__Data records__.
===

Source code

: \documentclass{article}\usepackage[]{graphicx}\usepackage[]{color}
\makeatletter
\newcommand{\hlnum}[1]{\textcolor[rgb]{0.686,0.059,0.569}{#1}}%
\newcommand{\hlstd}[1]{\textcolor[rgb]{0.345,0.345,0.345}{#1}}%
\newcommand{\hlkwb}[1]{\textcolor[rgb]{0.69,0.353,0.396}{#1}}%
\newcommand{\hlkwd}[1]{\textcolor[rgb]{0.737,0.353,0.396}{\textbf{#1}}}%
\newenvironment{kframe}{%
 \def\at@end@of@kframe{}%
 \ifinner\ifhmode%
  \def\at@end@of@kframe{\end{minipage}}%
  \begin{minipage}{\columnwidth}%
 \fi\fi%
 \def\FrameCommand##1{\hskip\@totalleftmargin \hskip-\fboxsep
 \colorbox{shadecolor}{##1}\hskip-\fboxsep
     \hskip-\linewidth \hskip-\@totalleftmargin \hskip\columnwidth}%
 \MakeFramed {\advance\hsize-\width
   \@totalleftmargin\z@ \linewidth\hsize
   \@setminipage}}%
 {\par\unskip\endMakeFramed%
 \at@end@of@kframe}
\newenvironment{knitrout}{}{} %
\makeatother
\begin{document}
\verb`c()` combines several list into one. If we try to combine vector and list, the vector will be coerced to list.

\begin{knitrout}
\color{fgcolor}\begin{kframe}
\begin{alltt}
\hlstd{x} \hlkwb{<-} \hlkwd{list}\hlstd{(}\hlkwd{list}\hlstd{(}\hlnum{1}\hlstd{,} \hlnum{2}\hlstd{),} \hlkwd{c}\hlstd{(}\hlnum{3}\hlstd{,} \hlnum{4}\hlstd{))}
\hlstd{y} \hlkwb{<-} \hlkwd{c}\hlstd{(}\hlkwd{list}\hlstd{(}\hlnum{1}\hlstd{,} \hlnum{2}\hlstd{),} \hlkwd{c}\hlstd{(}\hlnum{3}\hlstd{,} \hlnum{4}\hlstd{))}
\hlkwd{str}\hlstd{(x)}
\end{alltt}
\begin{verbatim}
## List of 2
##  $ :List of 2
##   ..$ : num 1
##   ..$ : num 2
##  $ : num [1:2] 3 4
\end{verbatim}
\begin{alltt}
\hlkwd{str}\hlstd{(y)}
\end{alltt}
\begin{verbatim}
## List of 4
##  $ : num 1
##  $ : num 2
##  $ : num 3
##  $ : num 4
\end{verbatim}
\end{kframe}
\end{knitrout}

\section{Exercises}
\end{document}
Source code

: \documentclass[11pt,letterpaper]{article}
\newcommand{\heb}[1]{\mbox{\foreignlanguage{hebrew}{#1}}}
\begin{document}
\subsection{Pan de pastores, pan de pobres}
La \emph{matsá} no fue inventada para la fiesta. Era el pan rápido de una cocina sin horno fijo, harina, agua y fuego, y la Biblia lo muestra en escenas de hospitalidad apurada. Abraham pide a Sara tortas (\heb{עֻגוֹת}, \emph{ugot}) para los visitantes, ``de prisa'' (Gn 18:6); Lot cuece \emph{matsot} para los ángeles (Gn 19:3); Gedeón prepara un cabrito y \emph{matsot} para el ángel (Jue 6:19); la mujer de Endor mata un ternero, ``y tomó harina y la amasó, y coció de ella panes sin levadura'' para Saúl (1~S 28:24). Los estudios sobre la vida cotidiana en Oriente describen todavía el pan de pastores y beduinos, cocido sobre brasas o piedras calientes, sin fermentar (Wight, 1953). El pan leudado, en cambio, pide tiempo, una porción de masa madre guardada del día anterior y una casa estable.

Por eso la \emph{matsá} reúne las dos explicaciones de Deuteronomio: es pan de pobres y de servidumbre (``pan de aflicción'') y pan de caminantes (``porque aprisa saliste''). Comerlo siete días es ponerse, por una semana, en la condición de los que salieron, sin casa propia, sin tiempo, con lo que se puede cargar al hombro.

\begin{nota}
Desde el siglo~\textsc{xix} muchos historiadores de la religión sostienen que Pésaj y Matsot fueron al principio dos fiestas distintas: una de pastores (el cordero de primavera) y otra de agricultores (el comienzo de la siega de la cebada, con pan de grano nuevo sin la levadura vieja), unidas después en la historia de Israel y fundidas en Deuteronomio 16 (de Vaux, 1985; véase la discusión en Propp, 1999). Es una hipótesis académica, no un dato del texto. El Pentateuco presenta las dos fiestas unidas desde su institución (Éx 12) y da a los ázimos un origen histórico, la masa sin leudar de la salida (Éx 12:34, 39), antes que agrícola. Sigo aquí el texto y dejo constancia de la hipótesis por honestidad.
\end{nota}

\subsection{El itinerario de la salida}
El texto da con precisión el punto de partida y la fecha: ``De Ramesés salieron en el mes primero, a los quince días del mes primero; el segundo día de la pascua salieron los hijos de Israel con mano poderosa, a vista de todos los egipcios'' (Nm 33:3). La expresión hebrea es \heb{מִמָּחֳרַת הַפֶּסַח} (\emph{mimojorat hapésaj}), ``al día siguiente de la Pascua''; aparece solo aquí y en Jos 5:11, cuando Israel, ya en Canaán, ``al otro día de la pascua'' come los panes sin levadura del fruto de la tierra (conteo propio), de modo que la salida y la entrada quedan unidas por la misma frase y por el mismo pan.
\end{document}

===

__About this task__. All entries should be transcribed verbatim.

__Answer below__.
Source code

: \documentclass{article}\usepackage[]{graphicx}\usepackage[]{color}
\makeatletter
\newcommand{\hlnum}[1]{\textcolor[rgb]{0.686,0.059,0.569}{#1}}%
\newcommand{\hlstd}[1]{\textcolor[rgb]{0.345,0.345,0.345}{#1}}%
\newcommand{\hlkwb}[1]{\textcolor[rgb]{0.69,0.353,0.396}{#1}}%
\newcommand{\hlkwd}[1]{\textcolor[rgb]{0.737,0.353,0.396}{\textbf{#1}}}%
\newenvironment{kframe}{%
 \def\at@end@of@kframe{}%
 \ifinner\ifhmode%
  \def\at@end@of@kframe{\end{minipage}}%
  \begin{minipage}{\columnwidth}%
 \fi\fi%
 \def\FrameCommand##1{\hskip\@totalleftmargin \hskip-\fboxsep
 \colorbox{shadecolor}{##1}\hskip-\fboxsep
     \hskip-\linewidth \hskip-\@totalleftmargin \hskip\columnwidth}%
 \MakeFramed {\advance\hsize-\width
   \@totalleftmargin\z@ \linewidth\hsize
   \@setminipage}}%
 {\par\unskip\endMakeFramed%
 \at@end@of@kframe}
\newenvironment{knitrout}{}{} %
\makeatother
\begin{document}
\verb`c()` combines several list into one. If we try to combine vector and list, the vector will be coerced to list.

\begin{knitrout}
\color{fgcolor}\begin{kframe}
\begin{alltt}
\hlstd{x} \hlkwb{<-} \hlkwd{list}\hlstd{(}\hlkwd{list}\hlstd{(}\hlnum{1}\hlstd{,} \hlnum{2}\hlstd{),} \hlkwd{c}\hlstd{(}\hlnum{3}\hlstd{,} \hlnum{4}\hlstd{))}
\hlstd{y} \hlkwb{<-} \hlkwd{c}\hlstd{(}\hlkwd{list}\hlstd{(}\hlnum{1}\hlstd{,} \hlnum{2}\hlstd{),} \hlkwd{c}\hlstd{(}\hlnum{3}\hlstd{,} \hlnum{4}\hlstd{))}
\hlkwd{str}\hlstd{(x)}
\end{alltt}
\begin{verbatim}
## List of 2
##  $ :List of 2
##   ..$ : num 1
##   ..$ : num 2
##  $ : num [1:2] 3 4
\end{verbatim}
\begin{alltt}
\hlkwd{str}\hlstd{(y)}
\end{alltt}
\begin{verbatim}
## List of 4
##  $ : num 1
##  $ : num 2
##  $ : num 3
##  $ : num 4
\end{verbatim}
\end{kframe}
\end{knitrout}

\section{Exercises}
\end{document}
Source code

: \documentclass[11pt,letterpaper]{article}
\newcommand{\heb}[1]{\mbox{\foreignlanguage{hebrew}{#1}}}
\begin{document}
\subsection{Pan de pastores, pan de pobres}
La \emph{matsá} no fue inventada para la fiesta. Era el pan rápido de una cocina sin horno fijo, harina, agua y fuego, y la Biblia lo muestra en escenas de hospitalidad apurada. Abraham pide a Sara tortas (\heb{עֻגוֹת}, \emph{ugot}) para los visitantes, ``de prisa'' (Gn 18:6); Lot cuece \emph{matsot} para los ángeles (Gn 19:3); Gedeón prepara un cabrito y \emph{matsot} para el ángel (Jue 6:19); la mujer de Endor mata un ternero, ``y tomó harina y la amasó, y coció de ella panes sin levadura'' para Saúl (1~S 28:24). Los estudios sobre la vida cotidiana en Oriente describen todavía el pan de pastores y beduinos, cocido sobre brasas o piedras calientes, sin fermentar (Wight, 1953). El pan leudado, en cambio, pide tiempo, una porción de masa madre guardada del día anterior y una casa estable.

Por eso la \emph{matsá} reúne las dos explicaciones de Deuteronomio: es pan de pobres y de servidumbre (``pan de aflicción'') y pan de caminantes (``porque aprisa saliste''). Comerlo siete días es ponerse, por una semana, en la condición de los que salieron, sin casa propia, sin tiempo, con lo que se puede cargar al hombro.

\begin{nota}
Desde el siglo~\textsc{xix} muchos historiadores de la religión sostienen que Pésaj y Matsot fueron al principio dos fiestas distintas: una de pastores (el cordero de primavera) y otra de agricultores (el comienzo de la siega de la cebada, con pan de grano nuevo sin la levadura vieja), unidas después en la historia de Israel y fundidas en Deuteronomio 16 (de Vaux, 1985; véase la discusión en Propp, 1999). Es una hipótesis académica, no un dato del texto. El Pentateuco presenta las dos fiestas unidas desde su institución (Éx 12) y da a los ázimos un origen histórico, la masa sin leudar de la salida (Éx 12:34, 39), antes que agrícola. Sigo aquí el texto y dejo constancia de la hipótesis por honestidad.
\end{nota}

\subsection{El itinerario de la salida}
El texto da con precisión el punto de partida y la fecha: ``De Ramesés salieron en el mes primero, a los quince días del mes primero; el segundo día de la pascua salieron los hijos de Israel con mano poderosa, a vista de todos los egipcios'' (Nm 33:3). La expresión hebrea es \heb{מִמָּחֳרַת הַפֶּסַח} (\emph{mimojorat hapésaj}), ``al día siguiente de la Pascua''; aparece solo aquí y en Jos 5:11, cuando Israel, ya en Canaán, ``al otro día de la pascua'' come los panes sin levadura del fruto de la tierra (conteo propio), de modo que la salida y la entrada quedan unidas por la misma frase y por el mismo pan.
\end{document}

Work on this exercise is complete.